§ **Requirement**: Take the lines from the head of the listing through the one bearing "- rabbitmq-server processes" and copy them exactly, leaving every picture out.

§ **Records**:
-- -- --

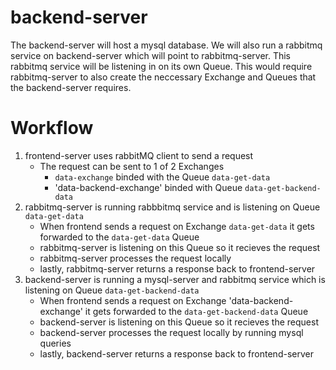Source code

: # backend-server

The backend-server will host a mysql database. We will also run a rabbitmq service on backend-server which will point to rabbitmq-server. This rabbitmq service will be listening in on its own Queue. This would require rabbitmq-server to also create the neccessary Exchange and Queues that the backend-server requires.

# Workflow

1. frontend-server uses rabbitMQ client to send a request
	- The request can be sent to 1 of 2 Exchanges
		- `data-exchange` binded with the Queue `data-get-data`
		- 'data-backend-exchange' binded with Queue `data-get-backend-data`
2. rabbitmq-server is running rabbbitmq service and is listening on Queue `data-get-data` 
	- When frontend sends a request on Exchange `data-get-data` it gets forwarded to the `data-get-data` Queue
	- rabbitmq-server is listening on this Queue so it recieves the request
	- rabbitmq-server processes the request locally
	- lastly, rabbitmq-server returns a response back to frontend-server
3. backend-server is running a mysql-server and rabbitmq service which is listening on Queue `data-get-backend-data`
	- When frontend sends a request on Exchange 'data-backend-exchange' it gets forwarded to the `data-get-backend-data` Queue
	- backend-server is listening on this Queue so it recieves the request
	- backend-server processes the request locally by running mysql queries
	- lastly, backend-server returns a response back to frontend-server
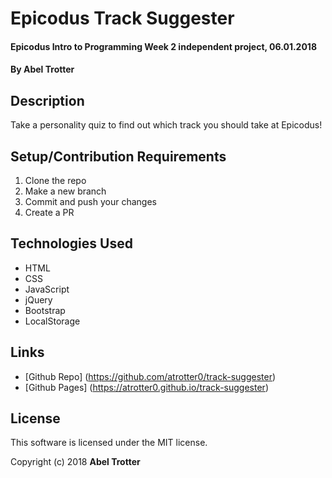 # Epicodus Track Suggester

#### Epicodus Intro to Programming Week 2 independent project, 06.01.2018

#### By Abel Trotter

## Description

Take a personality quiz to find out which track you should take at Epicodus!

## Setup/Contribution Requirements

1. Clone the repo
1. Make a new branch
1. Commit and push your changes
1. Create a PR

## Technologies Used

* HTML
* CSS
* JavaScript
* jQuery
* Bootstrap
* LocalStorage

## Links

* [Github Repo] (https://github.com/atrotter0/track-suggester)  
* [Github Pages] (https://atrotter0.github.io/track-suggester)  

## License

This software is licensed under the MIT license.

Copyright (c) 2018 **Abel Trotter**
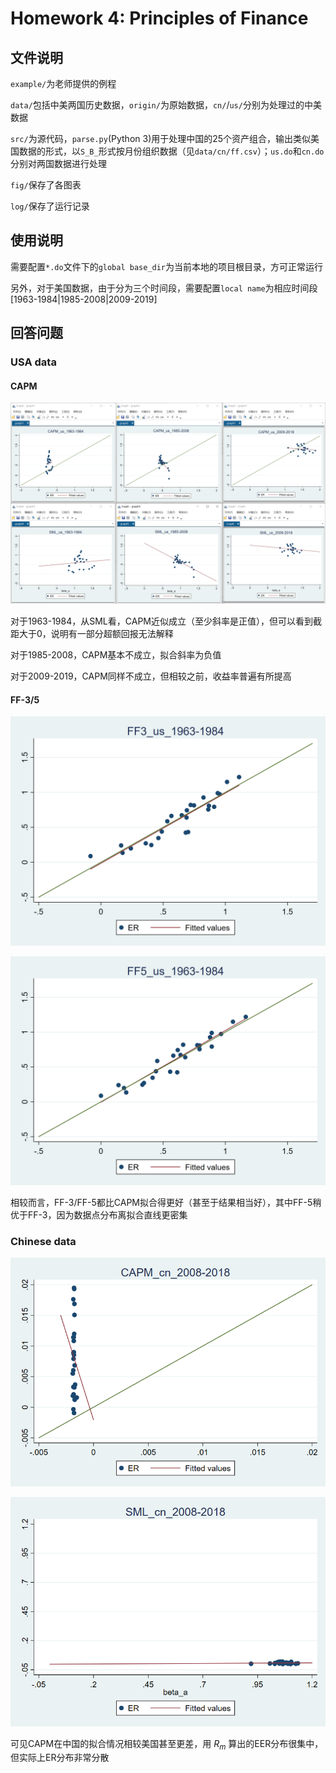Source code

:# Homework 4: Principles of Finance

## 文件说明

`example/`为老师提供的例程

`data/`包括中美两国历史数据，`origin/`为原始数据，`cn/`/`us/`分别为处理过的中美数据

`src/`为源代码，`parse.py`(Python 3)用于处理中国的25个资产组合，输出类似美国数据的形式，以`S_B_`形式按月份组织数据（见`data/cn/ff.csv`）；`us.do`和`cn.do`分别对两国数据进行处理

`fig/`保存了各图表

`log/`保存了运行记录

## 使用说明

需要配置`*.do`文件下的`global base_dir`为当前本地的项目根目录，方可正常运行

另外，对于美国数据，由于分为三个时间段，需要配置`local name`为相应时间段\[1963-1984|1985-2008|2009-2019\]

## 回答问题

### USA data

#### CAPM

![usa capm](fig/a-c.PNG)

对于1963-1984，从SML看，CAPM近似成立（至少斜率是正值），但可以看到截距大于0，说明有一部分超额回报无法解释

对于1985-2008，CAPM基本不成立，拟合斜率为负值

对于2009-2019，CAPM同样不成立，但相较之前，收益率普遍有所提高

#### FF-3/5

![ff-3](fig/ff3.png)

![ff-5](fig/ff5.png)

相较而言，FF-3/FF-5都比CAPM拟合得更好（甚至于结果相当好），其中FF-5稍优于FF-3，因为数据点分布离拟合直线更密集

### Chinese data

![cn capm](fig/cn-capm.png)

![cn sml](fig/cn-sml.png)

可见CAPM在中国的拟合情况相较美国甚至更差，用 $R_m$ 算出的EER分布很集中，但实际上ER分布非常分散
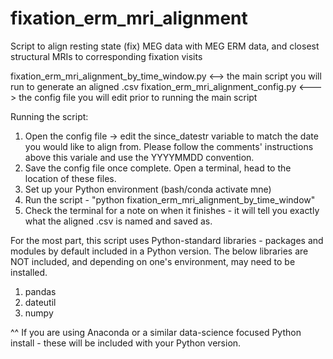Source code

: # fixation_erm_mri_alignment
Script to align resting state (fix) MEG data with MEG ERM data, and closest structural MRIs to corresponding fixation visits

fixation_erm_mri_alignment_by_time_window.py <--> the main script you will run to generate an aligned .csv
fixation_erm_mri_alignment_config.py <---> the config file you will edit prior to running the main script

Running the script:
  1. Open the config file -> edit the since_datestr variable to match the date you would like to align from. Please follow the comments' instructions above this variale and use the YYYYMMDD convention.
  2. Save the config file once complete. Open a terminal, head to the location of these files.
  3. Set up your Python environment (bash/conda activate mne)
  4. Run the script - "python fixation_erm_mri_alignment_by_time_window"
  5. Check the terminal for a note on when it finishes - it will tell you exactly what the aligned .csv is named and saved as.




For the most part, this script uses Python-standard libraries - packages and modules by default included in a Python version. The below libraries are NOT included, and depending on one's environment, may need to be installed.

  1. pandas
  2. dateutil
  3. numpy 

^^ If you are using Anaconda or a similar data-science focused Python install - these will be included with your Python version.
  
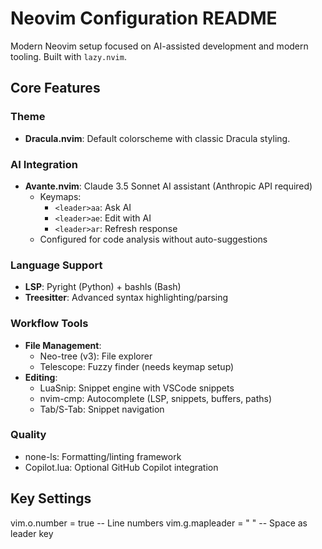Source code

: # Neovim Configuration README

Modern Neovim setup focused on AI-assisted development and modern tooling. Built with `lazy.nvim`.

## Core Features

### **Theme**
- **Dracula.nvim**: Default colorscheme with classic Dracula styling.

### **AI Integration**
- **Avante.nvim**: Claude 3.5 Sonnet AI assistant (Anthropic API required)
  - Keymaps:
    - `<leader>aa`: Ask AI
    - `<leader>ae`: Edit with AI
    - `<leader>ar`: Refresh response
  - Configured for code analysis without auto-suggestions

### **Language Support**
- **LSP**: Pyright (Python) + bashls (Bash)
- **Treesitter**: Advanced syntax highlighting/parsing

### **Workflow Tools**
- **File Management**:
  - Neo-tree (v3): File explorer
  - Telescope: Fuzzy finder (needs keymap setup)
- **Editing**:
  - LuaSnip: Snippet engine with VSCode snippets
  - nvim-cmp: Autocomplete (LSP, snippets, buffers, paths)
  - Tab/S-Tab: Snippet navigation

### **Quality**
- none-ls: Formatting/linting framework
- Copilot.lua: Optional GitHub Copilot integration

## Key Settings

vim.o.number = true -- Line numbers
vim.g.mapleader = " " -- Space as leader key


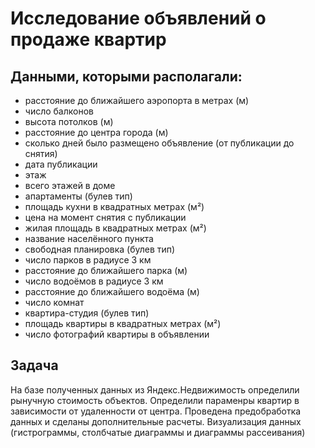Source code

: # Исследование объявлений о продаже квартир

## Данными, которыми располагали:

- расстояние до ближайшего аэропорта в метрах (м)
- число балконов
- высота потолков (м)
- расстояние до центра города (м)
- сколько дней было размещено объявление (от публикации до снятия)
- дата публикации
- этаж
- всего этажей в доме
- апартаменты (булев тип)
- площадь кухни в квадратных метрах (м²)
- цена на момент снятия с публикации
- жилая площадь в квадратных метрах (м²)
- название населённого пункта
- свободная планировка (булев тип)
- число парков в радиусе 3 км
- расстояние до ближайшего парка (м)
- число водоёмов в радиусе 3 км
- расстояние до ближайшего водоёма (м)
- число комнат
- квартира-студия (булев тип)
- площадь квартиры в квадратных метрах (м²)
- число фотографий квартиры в объявлении

## Задача

На базе полученных данных из Яндекс.Недвижимость определили рынучную стоимость объектов. Определили параменры квартир в зависимости от удаленности от центра. Проведена предобработка данных и сделаны дополнительные расчеты. Визуализация данных (гистрограммы, столбчатые диаграммы и диаграммы рассеивания)

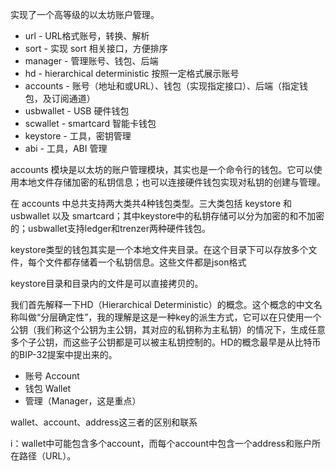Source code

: 实现了一个高等级的以太坊账户管理。

* url - URL格式账号，转换、解析
* sort - 实现 sort 相关接口，方便排序
* manager - 管理账号、钱包、后端
* hd - hierarchical deterministic 按照一定格式展示账号
* accounts - 账号（地址和或URL）、钱包（实现指定接口）、后端（指定钱包，及订阅通道）
* usbwallet - USB 硬件钱包
* scwallet - smartcard 智能卡钱包
* keystore - 工具，密钥管理
* abi - 工具，ABI 管理

accounts 模块是以太坊的账户管理模块，其实也是一个命令行的钱包。它可以使用本地文件存储加密的私钥信息；也可以连接硬件钱包实现对私钥的创建与管理。

在 accounts 中总共支持两大类共4种钱包类型。三大类包括 keystore 和 usbwallet 以及 smartcard；其中keystore中的私钥存储可以分为加密的和不加密的；usbwallet支持ledger和trenzer两种硬件钱包。

keystore类型的钱包其实是一个本地文件夹目录。在这个目录下可以存放多个文件，每个文件都存储着一个私钥信息。这些文件都是json格式

keystore目录和目录内的文件是可以直接拷贝的。

我们首先解释一下HD（Hierarchical Deterministic）的概念。这个概念的中文名称叫做“分层确定性”，我的理解是这是一种key的派生方式，它可以在只使用一个公钥（我们称这个公钥为主公钥，其对应的私钥称为主私钥）的情况下，生成任意多个子公钥，而这些子公钥都是可以被主私钥控制的。HD的概念最早是从比特币的BIP-32提案中提出来的。

* 账号 Account
* 钱包 Wallet
* 管理（Manager，这是重点）

wallet、account、address这三者的区别和联系

i：wallet中可能包含多个account，而每个account中包含一个address和账户所在路径（URL）。

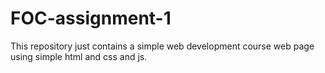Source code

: # FOC-assignment-1
This repository just contains a simple web development course web page using simple html and css and js. 
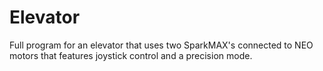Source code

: # Elevator

Full program for an elevator that uses two SparkMAX's connected to NEO motors that features joystick control and a precision mode.
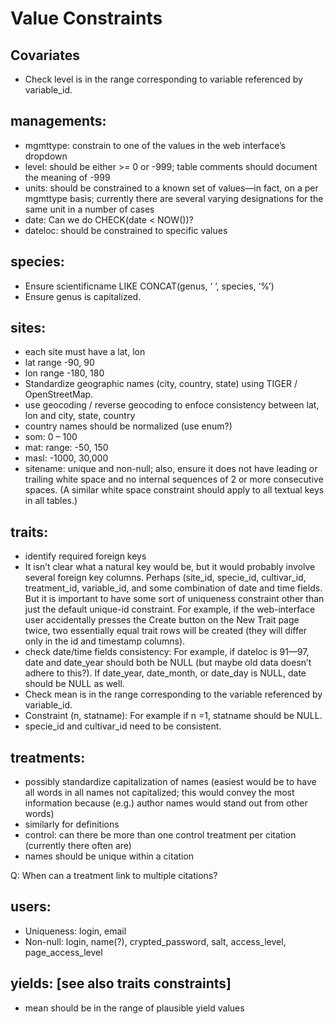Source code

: # Value Constraints

## Covariates

*	Check level is in the range corresponding to variable referenced by variable_id.
	
## 	managements:

*	mgmttype: constrain to one of the values in the web interface’s dropdown
*	level: should be either >= 0 or -999; table comments should document the meaning of -999
*	units: should be constrained to a known set of values—in fact, on a per mgmttype basis; currently there are several varying designations for the same unit in a number of cases
*	date: Can we do CHECK(date < NOW())?
*	dateloc: should be constrained to specific values
	
##	species:

*	Ensure scientificname LIKE CONCAT(genus, ‘ ‘, species, ‘%’)
*	Ensure genus is capitalized.

## 	sites:

*	each site must have a lat, lon
 *	lat range -90, 90
 *	lon range -180, 180
*	Standardize geographic names (city, country, state) using TIGER / OpenStreetMap.  
 *	use geocoding / reverse geocoding to enfoce consistency between lat, lon and city, state, country 
 *	country names should be normalized (use enum?)
*	som: 0 – 100
*	mat: range: -50, 150 
*	masl: -1000, 30,000
*	sitename: unique and non-null; also, ensure it does not have leading or trailing white space and no internal sequences of 2 or more consecutive spaces.  (A similar white space constraint should apply to all textual keys in all tables.)
	
## traits:

*	identify required foreign keys
*	It isn’t clear what a natural key would be, but it would probably involve several foreign key columns.  Perhaps (site_id, specie_id, cultivar_id, treatment_id, variable_id, and some combination of date and time fields.  But it is important to have some sort of uniqueness constraint other than just the default unique-id constraint.  For example, if the web-interface user accidentally presses the Create button on the New Trait page twice, two essentially equal trait rows will be created (they will differ only in the id and timestamp columns).
*	check date/time fields consistency: For example, if dateloc is 91—97, date and date_year should both be NULL (but maybe old data doesn’t adhere to this?).  If date_year, date_month, or date_day is NULL, date should be NULL as well.
*	Check mean is in the range corresponding to the variable referenced by variable_id.
*	Constraint (n, statname): For example if n =1, statname should be NULL.
*	specie_id and cultivar_id need to be consistent.
	
	
	
## treatments:

*	possibly standardize capitalization of names (easiest would be to have all words in all names not capitalized; this would convey the most information because (e.g.) author names would stand out from other words)
*	similarly for definitions
*	control: can there be more than one control treatment per citation (currently there often are)
*	names should be unique within a citation

Q: When can a treatment link to multiple citations? 

## users:

*	Uniqueness: login, email
*	Non-null: login, name(?), crypted_password, salt, access_level, page_access_level
	


## yields: [see also traits constraints]

* mean should be in the range of plausible yield values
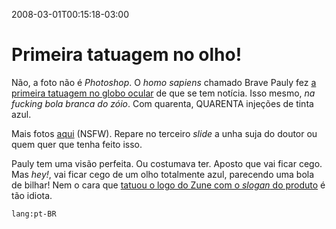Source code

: 2008-03-01T00:15:18-03:00
# Primeira tatuagem no olho!

Não, a foto não é _Photoshop_. O _homo sapiens_ chamado Brave Pauly fez [a primeira tatuagem no globo ocular](http://www.thesun.co.uk/sol/homepage/features/article853274.ece) de que se tem notícia. Isso mesmo, _na fucking bola branca do zóio_. Com quarenta, QUARENTA injeções de tinta azul.

Mais fotos [aqui](http://www.thesun.co.uk/sol/homepage/features/article853327.ece?slideshowPopup=true&articleId=853327) (NSFW). Repare no terceiro _slide_ a unha suja do doutor ou quem quer que tenha feito isso.

Pauly tem uma visão perfeita. Ou costumava ter. Aposto que vai ficar cego. Mas _hey!_, vai ficar cego de um olho totalmente azul, parecendo uma bola de bilhar! Nem o cara que [tatuou o logo do Zune com o _slogan_ do produto](http://www.meiobit.com/esse_zunetardado_n_o_est_ajudando) é tão idiota.

`lang:pt-BR`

-- -- --

§ **Exercise output**:
Source code

: # backend-server

The backend-server will host a mysql database. We will also run a rabbitmq service on backend-server which will point to rabbitmq-server. This rabbitmq service will be listening in on its own Queue. This would require rabbitmq-server to also create the neccessary Exchange and Queues that the backend-server requires.

# Workflow

1. frontend-server uses rabbitMQ client to send a request
	- The request can be sent to 1 of 2 Exchanges
		- `data-exchange` binded with the Queue `data-get-data`
		- 'data-backend-exchange' binded with Queue `data-get-backend-data`
2. rabbitmq-server is running rabbbitmq service and is listening on Queue `data-get-data` 
	- When frontend sends a request on Exchange `data-get-data` it gets forwarded to the `data-get-data` Queue
	- rabbitmq-server is listening on this Queue so it recieves the request
	- rabbitmq-server processes the request locally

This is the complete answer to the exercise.